Well folks here is my effort.
This kit was given to me by Malc,aka The Shark,some time ago,so thought i would take this opportyunity to use this with these burr blanks  
The Oak Burr did turn and finish very nicely,i used my Sorby 10mm bowl gouge,and finished it down to 320 grit,an dused my Chestnut buffing system,with a final coat of microcrystalline wax.
Pictured withe off cut.


----------



## cornishdave (14 Mar 2012)

Here is my entry for the competion Jr. Statesman kit from Turners Retreat. Regards Dave.











Higher Quality Images can be found at:
http://www.rowleschoice.com/2012/03/07/jr-statesman-fountain-pen-turned-from-brown-oak-burr/


----------



## John. B (15 Mar 2012)

This is my effort, A Harvest festival Fountain pen kit from Timberbits.

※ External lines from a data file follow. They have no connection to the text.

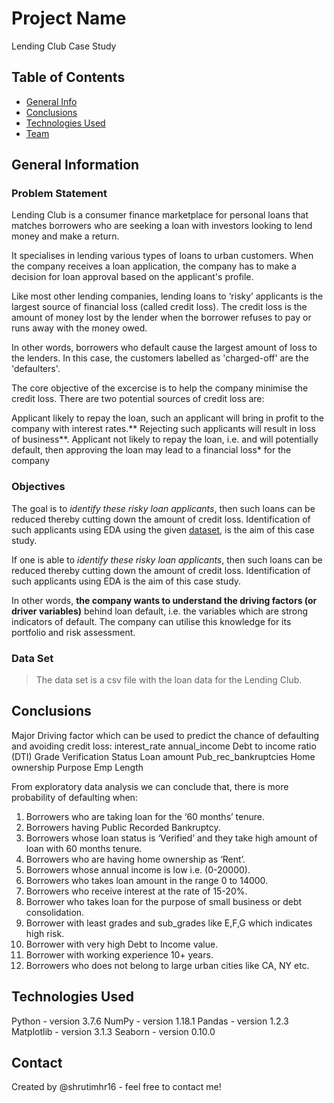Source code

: # Project Name
Lending Club Case Study


## Table of Contents
* [General Info](#general-information)
* [Conclusions](#conclusions)
* [Technologies Used](#technologies-used)
* [Team](#team)

## General Information
### Problem Statement
Lending Club is a consumer finance marketplace for personal loans that matches borrowers who are seeking a loan with investors looking to lend money and make a return.

It specialises in lending various types of loans to urban customers. When the company receives a loan application, the company has to make a decision for loan approval based on the applicant's profile.

Like most other lending companies, lending loans to ‘risky’ applicants is the largest source of financial loss (called credit loss). The credit loss is the amount of money lost by the lender when the borrower refuses to pay or runs away with the money owed.

In other words, borrowers who default cause the largest amount of loss to the lenders. In this case, the customers labelled as 'charged-off' are the 'defaulters'.

The core objective of the excercise is to help the company minimise the credit loss. There are two potential sources of credit loss are:

Applicant likely to repay the loan, such an applicant will bring in profit to the company with interest rates.** Rejecting such applicants will result in loss of business**.
Applicant not likely to repay the loan, i.e. and will potentially default, then approving the loan may lead to a financial loss* for the company

### Objectives
The goal is to *identify these risky loan applicants*, then such loans can be reduced thereby cutting down the amount of credit loss. Identification of such applicants using EDA using the given [dataset](./data/loan.csv), is the aim of this case study.

If one is able to *identify these risky loan applicants*, then such loans can be reduced thereby cutting down the amount of credit loss. Identification of such applicants using EDA is the aim of this case study.

In other words, **the company wants to understand the driving factors (or driver variables)** behind loan default, i.e. the variables which are strong indicators of default.  The company can utilise this knowledge for its portfolio and risk assessment. 

### Data Set

> The data set is a csv file with the loan data for the Lending Club.

<!-- You can include any other section that is pertinent to your problem -->


<!-- You don't have to answer all the questions - just the ones relevant to your project. -->

## Conclusions
Major Driving factor which can be used to predict the chance of defaulting and avoiding credit loss:
interest_rate
annual_income
Debt to income ratio (DTI)
Grade
Verification Status
Loan amount
Pub_rec_bankruptcies
Home ownership
Purpose
Emp Length

From exploratory data analysis we can conclude that, there is more probability of defaulting when:
1. Borrowers who are taking loan for the ‘60 months’ tenure.
2. Borrowers having Public Recorded Bankruptcy.
3. Borrowers whose loan status is ‘Verified’ and they take high amount of loan with 60 months tenure.
4. Borrowers who are having home ownership as ‘Rent’.
5. Borrowers whose annual income is low i.e. (0-20000).
6. Borrowers who takes loan amount in the range 0 to 14000.
7. Borrowers who receive interest at the rate of 15-20%.
8. Borrower who takes loan for the purpose of small business or debt consolidation.
9. Borrower with least grades and sub_grades like E,F,G which indicates high risk.
10. Borrower with very high Debt to Income value.
11. Borrower with working experience 10+ years.
12. Borrowers who does not belong to large urban cities like CA, NY etc.


<!-- You don't have to answer all the questions - just the ones relevant to your project. -->


## Technologies Used
Python - version 3.7.6
NumPy - version 1.18.1
Pandas - version 1.2.3
Matplotlib - version 3.1.3
Seaborn - version 0.10.0

<!-- As the libraries versions keep on changing, it is recommended to mention the version of library used in this project -->



## Contact
Created by @shrutimhr16 - feel free to contact me!


<!-- Optional -->
<!-- ## License -->
<!-- This project is open source and available under the [... License](). -->

<!-- You don't have to include all sections - just the one's relevant to your project -->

10 Coats of CA burnished with EEE Ultra-Shine. Followed by friction polish, and finally 

Renaissance Micro-Crystalline Wax Polish to keep the fingerprints off.












John. B


----------



## Dodge (15 Mar 2012)

Well I have got to say that the entries so far are nothing short of fantastic!

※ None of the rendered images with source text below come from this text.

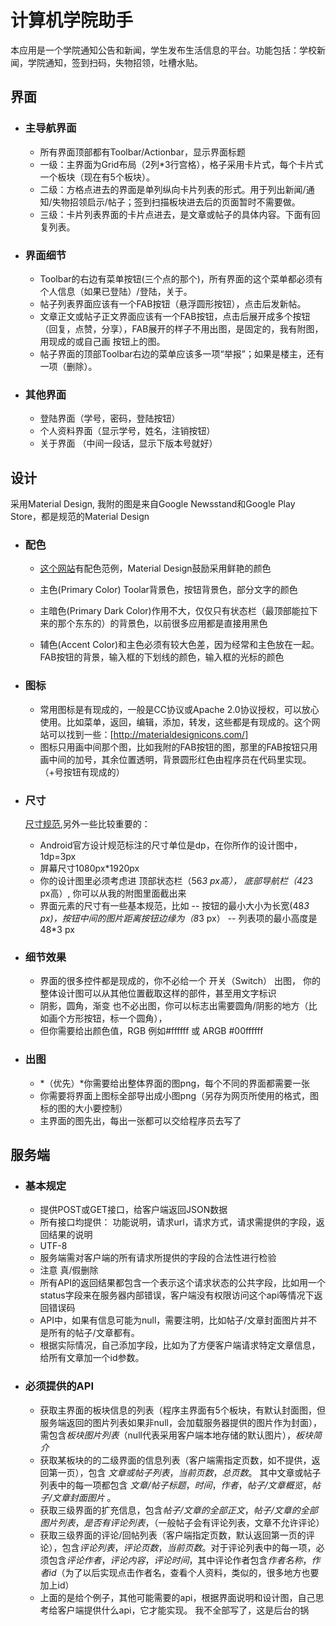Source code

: # 计算机学院助手

本应用是一个学院通知公告和新闻，学生发布生活信息的平台。功能包括：学校新闻，学院通知，签到扫码，失物招领，吐槽水贴。
  
## 界面
  
- ### 主导航界面
  
  - 所有界面顶部都有Toolbar/Actionbar，显示界面标题
  - 一级：主界面为Grid布局（2列*3行宫格），格子采用卡片式，每个卡片式一个板块（现在有5个板块）。
  - 二级：方格点进去的界面是单列纵向卡片列表的形式。用于列出新闻/通知/失物招领启示/帖子；签到扫描板块进去后的页面暂时不需要做。
  - 三级：卡片列表界面的卡片点进去，是文章或帖子的具体内容。下面有回复列表。
 
 
- ### 界面细节
  
  - Toolbar的右边有菜单按钮(三个点的那个)，所有界面的这个菜单都必须有 个人信息（如果已登陆）/登陆，关于。
  - 帖子列表界面应该有一个FAB按钮（悬浮圆形按钮），点击后发新帖。
  - 文章正文或帖子正文界面应该有一个FAB按钮，点击后展开成多个按钮（回复，点赞，分享），FAB展开的样子不用出图，是固定的，我有附图， 用现成的或自己画 按钮上的图。
  - 帖子界面的顶部Toolbar右边的菜单应该多一项“举报”；如果是楼主，还有一项（删除）。
  
- ### 其他界面
  
  - 登陆界面（学号，密码，登陆按钮）
  - 个人资料界面（显示学号，姓名，注销按钮）
  - 关于界面 （中间一段话，显示下版本号就好）
  

## 设计


   采用Material Design, 我附的图是来自Google Newsstand和Google Play Store，都是规范的Material Design
  
- ### 配色
  
   - [这个网站](http://www.google.com/design/spec/style/color.html)有配色范例，Material Design鼓励采用鲜艳的颜色
  
   - 主色(Primary Color)  Toolar背景色，按钮背景色，部分文字的颜色
   - 主暗色(Primary Dark Color)作用不大，仅仅只有状态栏（最顶部能拉下来的那个东东的）的背景色，以前很多应用都是直接用黑色
   - 辅色(Accent Color)和主色必须有较大色差，因为经常和主色放在一起。FAB按钮的背景，输入框的下划线的颜色，输入框的光标的颜色


- ### 图标
  
  - 常用图标是有现成的，一般是CC协议或Apache 2.0协议授权，可以放心使用。比如菜单，返回，编辑，添加，转发，这些都是有现成的。这个网站可以找到一些：[http://materialdesignicons.com/]
  - 图标只用画中间那个图，比如我附的FAB按钮的图，那里的FAB按钮只用画中间的加号，其余位置透明，背景圆形红色由程序员在代码里实现。（+号按钮有现成的）
  

- ### 尺寸
  
  [尺寸规范](http://www.google.com/design/spec/layout/metrics-keylines.html#metrics-keylines-keylines-spacing),另外一些比较重要的：
  
  - Android官方设计规范标注的尺寸单位是dp，在你所作的设计图中，1dp=3px
  - 屏幕尺寸1080px*1920px
  - 你的设计图里必须考虑进 顶部状态栏（56*3 px高）， 底部导航栏（42*3 px高）, 你可以从我的附图里面截出来
  - 界面元素的尺寸有一些基本规范，比如 
    -- 按钮的最小大小为长宽(48*3 px)，按钮中间的图片距离按钮边缘为（8*3 px） 
    -- 列表项的最小高度是48*3 px
  

- ### 细节效果
  
  - 界面的很多控件都是现成的，你不必给一个 开关（Switch） 出图， 你的整体设计图可以从其他位置截取这样的部件，甚至用文字标识
  - 阴影，圆角，渐变 也不必出图，你可以标志出需要圆角/阴影的地方（比如画个方形按钮，标一个圆角），
  - 但你需要给出颜色值，RGB 例如#ffffff 或 ARGB #00ffffff
  

- ### 出图
  
  - *（优先）*你需要给出整体界面的图png，每个不同的界面都需要一张
  - 你需要将界面上图标全部导出成小图png（另存为网页所使用的格式，图标的图的大小要控制）
  - 主界面的图先出，每出一张都可以交给程序员去写了
   
  
## 服务端

- ### 基本规定
 
  - 提供POST或GET接口，给客户端返回JSON数据
  - 所有接口均提供： 功能说明，请求url，请求方式，请求需提供的字段，返回结果的说明
  - UTF-8
  - 服务端需对客户端的所有请求所提供的字段的合法性进行检验
  - 注意 真/假删除
  - 所有API的返回结果都包含一个表示这个请求状态的公共字段，比如用一个status字段来在服务器内部错误，客户端没有权限访问这个api等情况下返回错误码
  - API中，如果有信息可能为null，需要注明，比如帖子/文章封面图片并不是所有的帖子/文章都有。
  - 根据实际情况，自己添加字段，比如为了方便客户端请求特定文章信息，给所有文章加一个id参数。
 
- ### 必须提供的API
  - 获取主界面的板块信息的列表（程序主界面有5个板块，有默认封面图，但服务端返回的图片列表如果非null，会加载服务器提供的图片作为封面），需包含*板块图片列表*（null代表采用客户端本地存储的默认图片），*板块简介*
  - 获取某板块的的二级界面的信息列表（客户端需指定页数，如不提供，返回第一页），包含 *文章或帖子列表*，*当前页数*，*总页数*。 其中文章或帖子列表中的每一项都包含 *文章/帖子标题*，*时间*，*作者*，*帖子/文章概览*，*帖子/文章封面图片* 。
  - 获取三级界面的扩充信息，包含*帖子/文章的全部正文*，*帖子/文章的全部图片列表*，*是否有评论列表*，（一般帖子会有评论列表，文章不允许评论）
  - 获取三级界面的评论/回帖列表（客户端指定页数，默认返回第一页的评论），包含*评论列表*，*评论页数*，*当前页数*。对于评论列表中的每一项，必须包含*评论作者*，*评论内容*，*评论时间*，其中评论作者包含*作者名称*，*作者id*（为了以后实现点击作者名，查看个人资料，类似的，很多地方也要加上id）
  - 上面的是给个例子，其他可能需要的api，根据界面说明和设计图，自己思考给客户端提供什么api，它才能实现。 我不全部写了，这是后台的锅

Anyway I have spent some time today preparing the prize and here it is - a box measuring approx 60cm x 50cm x 6cm containing pen making timber galore - there is English Lacewood, Purpleheart, European Walnut, Lignum Vitae, European Cherry, More Brown Burr Oak, Ropala Lacewood, English Yew and more!











I put the No5 plane in the photo to give you an idea of size and hope that you all consider this a suitable prize for the winner!

So come on a few of you still have to get your entries in!

Rog


----------



## Paul.J (15 Mar 2012)

Fantastic prize Rog =D> 
May the best pen win  
Good luck everyone.


----------



## CHJ (15 Mar 2012)

Roundup

Shout if I've missed you so far.


----------



## jumps (17 Mar 2012)

sorry for the delay - was hoping a kit I ordered for this would get here in time, and it hasn't; should have ordered a UK one I guess! So, a 'stock' Sierra from me...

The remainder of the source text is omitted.